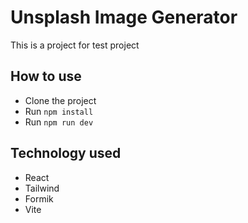 # Unsplash Image Generator

This is a project for test project

## How to use

- Clone the project
- Run `npm install`
- Run `npm run dev`

## Technology used

- React
- Tailwind
- Formik
- Vite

▶ **The problem**
This task calls for an exact copy of the data above, without pictures.

▶ **Answer**
 # Unsplash Image Generator

This is a project for test project

## How to use

- Clone the project
- Run `npm install`
- Run `npm run dev`

## Technology used

- React
- Tailwind
- Formik
- Vite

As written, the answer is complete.